The Looming Crisis in Student Debt
Student loan debt has grown much faster than other types of debt. As the chart below shows, student loan debt has been exploding and now exceeds both credit card and auto loan debt in the country.
According to a recent study by Fair Issac Inc. (FICO), newer vintage loans have a much higher risk of default. Higher debt loads for graduates and non-graduates have combined with protracted weakness in the labor market (especially for recent graduates) to produce a dramatic increase in the volume of delinquent student loans. Although the volume of student loan debt has never been close to the volume of mortgage debt in this country (mortgage debt peaked at about $9.3 trillion in 2008 while student loan debt is just now reaching $1 trillion), there is still the potential for rising defaults to have significant impacts on many financial institutions, if not the system as a whole.
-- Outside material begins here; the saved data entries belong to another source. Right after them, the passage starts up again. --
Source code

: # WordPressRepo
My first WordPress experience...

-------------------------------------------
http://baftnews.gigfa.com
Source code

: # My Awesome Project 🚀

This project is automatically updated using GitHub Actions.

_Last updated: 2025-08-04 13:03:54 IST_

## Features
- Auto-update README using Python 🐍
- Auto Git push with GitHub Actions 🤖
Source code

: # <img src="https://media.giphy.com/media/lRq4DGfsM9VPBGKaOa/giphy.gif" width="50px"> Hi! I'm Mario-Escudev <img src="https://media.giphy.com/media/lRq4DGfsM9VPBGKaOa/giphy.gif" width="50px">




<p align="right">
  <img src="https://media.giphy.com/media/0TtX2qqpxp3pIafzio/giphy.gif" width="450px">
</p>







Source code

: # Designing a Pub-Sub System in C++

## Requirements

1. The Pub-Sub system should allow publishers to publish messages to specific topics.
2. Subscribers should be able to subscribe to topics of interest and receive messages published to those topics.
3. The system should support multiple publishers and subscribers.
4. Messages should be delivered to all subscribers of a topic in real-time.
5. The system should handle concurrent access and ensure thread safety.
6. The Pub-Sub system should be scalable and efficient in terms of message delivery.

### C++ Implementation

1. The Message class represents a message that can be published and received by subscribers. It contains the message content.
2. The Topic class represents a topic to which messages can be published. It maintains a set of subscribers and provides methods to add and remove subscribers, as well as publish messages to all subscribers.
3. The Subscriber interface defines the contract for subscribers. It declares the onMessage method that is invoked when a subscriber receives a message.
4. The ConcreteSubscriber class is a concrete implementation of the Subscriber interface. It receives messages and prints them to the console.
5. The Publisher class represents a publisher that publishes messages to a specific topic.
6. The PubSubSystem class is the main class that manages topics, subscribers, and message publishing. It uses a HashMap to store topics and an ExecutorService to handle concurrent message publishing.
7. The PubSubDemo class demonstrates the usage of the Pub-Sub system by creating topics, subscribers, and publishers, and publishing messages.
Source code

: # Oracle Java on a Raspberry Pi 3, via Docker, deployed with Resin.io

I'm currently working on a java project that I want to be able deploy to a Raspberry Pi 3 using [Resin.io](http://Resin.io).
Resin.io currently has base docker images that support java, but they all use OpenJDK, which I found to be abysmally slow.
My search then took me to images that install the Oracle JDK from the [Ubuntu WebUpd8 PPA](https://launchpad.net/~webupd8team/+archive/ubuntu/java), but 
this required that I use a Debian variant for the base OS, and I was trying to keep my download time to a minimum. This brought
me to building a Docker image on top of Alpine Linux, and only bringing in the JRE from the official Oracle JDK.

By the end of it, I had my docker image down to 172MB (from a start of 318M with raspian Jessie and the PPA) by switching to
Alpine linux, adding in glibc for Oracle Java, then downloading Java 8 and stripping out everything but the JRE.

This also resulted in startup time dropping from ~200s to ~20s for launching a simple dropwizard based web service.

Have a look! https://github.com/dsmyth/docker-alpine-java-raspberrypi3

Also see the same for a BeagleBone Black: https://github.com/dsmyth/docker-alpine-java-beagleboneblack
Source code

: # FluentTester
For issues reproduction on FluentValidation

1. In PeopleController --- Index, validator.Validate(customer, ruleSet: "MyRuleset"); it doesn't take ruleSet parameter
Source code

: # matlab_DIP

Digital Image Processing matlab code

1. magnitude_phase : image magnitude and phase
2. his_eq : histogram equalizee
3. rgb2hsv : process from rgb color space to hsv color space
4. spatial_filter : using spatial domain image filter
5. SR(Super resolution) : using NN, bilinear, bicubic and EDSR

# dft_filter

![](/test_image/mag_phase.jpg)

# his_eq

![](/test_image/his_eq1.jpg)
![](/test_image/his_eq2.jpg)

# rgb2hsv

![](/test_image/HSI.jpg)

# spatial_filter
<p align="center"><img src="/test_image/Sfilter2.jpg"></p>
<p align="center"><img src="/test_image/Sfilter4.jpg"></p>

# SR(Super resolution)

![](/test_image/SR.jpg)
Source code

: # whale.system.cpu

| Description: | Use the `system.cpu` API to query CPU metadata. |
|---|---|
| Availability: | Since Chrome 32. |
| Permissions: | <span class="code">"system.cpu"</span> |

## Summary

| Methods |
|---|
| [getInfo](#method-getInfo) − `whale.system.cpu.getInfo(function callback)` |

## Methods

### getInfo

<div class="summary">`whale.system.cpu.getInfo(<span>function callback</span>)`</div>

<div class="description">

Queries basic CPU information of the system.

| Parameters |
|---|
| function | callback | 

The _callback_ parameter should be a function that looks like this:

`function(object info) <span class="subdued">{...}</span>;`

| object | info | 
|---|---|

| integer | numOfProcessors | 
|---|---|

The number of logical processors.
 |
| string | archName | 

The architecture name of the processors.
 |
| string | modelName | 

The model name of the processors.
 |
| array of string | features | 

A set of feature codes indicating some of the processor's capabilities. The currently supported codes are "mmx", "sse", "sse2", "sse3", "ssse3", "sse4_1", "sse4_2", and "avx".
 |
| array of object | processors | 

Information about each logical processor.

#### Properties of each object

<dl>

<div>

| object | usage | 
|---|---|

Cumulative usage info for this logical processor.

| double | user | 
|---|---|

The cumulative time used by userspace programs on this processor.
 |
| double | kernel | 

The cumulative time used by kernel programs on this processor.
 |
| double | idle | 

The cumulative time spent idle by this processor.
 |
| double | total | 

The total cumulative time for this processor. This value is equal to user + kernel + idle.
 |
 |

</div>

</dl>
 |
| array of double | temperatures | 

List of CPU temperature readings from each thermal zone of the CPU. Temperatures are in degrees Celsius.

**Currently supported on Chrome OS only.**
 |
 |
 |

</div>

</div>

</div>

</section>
The percentage of student loans that are seriously delinquent is currently twice as high as the percentage of mortgage loans that are seriously delinquent. Despite student loans being a much smaller overall volume of debt than mortgages, the dollar volume of seriously delinquent student debt is over $30 billion and climbing compared to $8o billion of seriously delinquent mortgage debt on an aggregate balance that is nine times the volume of student loan debt.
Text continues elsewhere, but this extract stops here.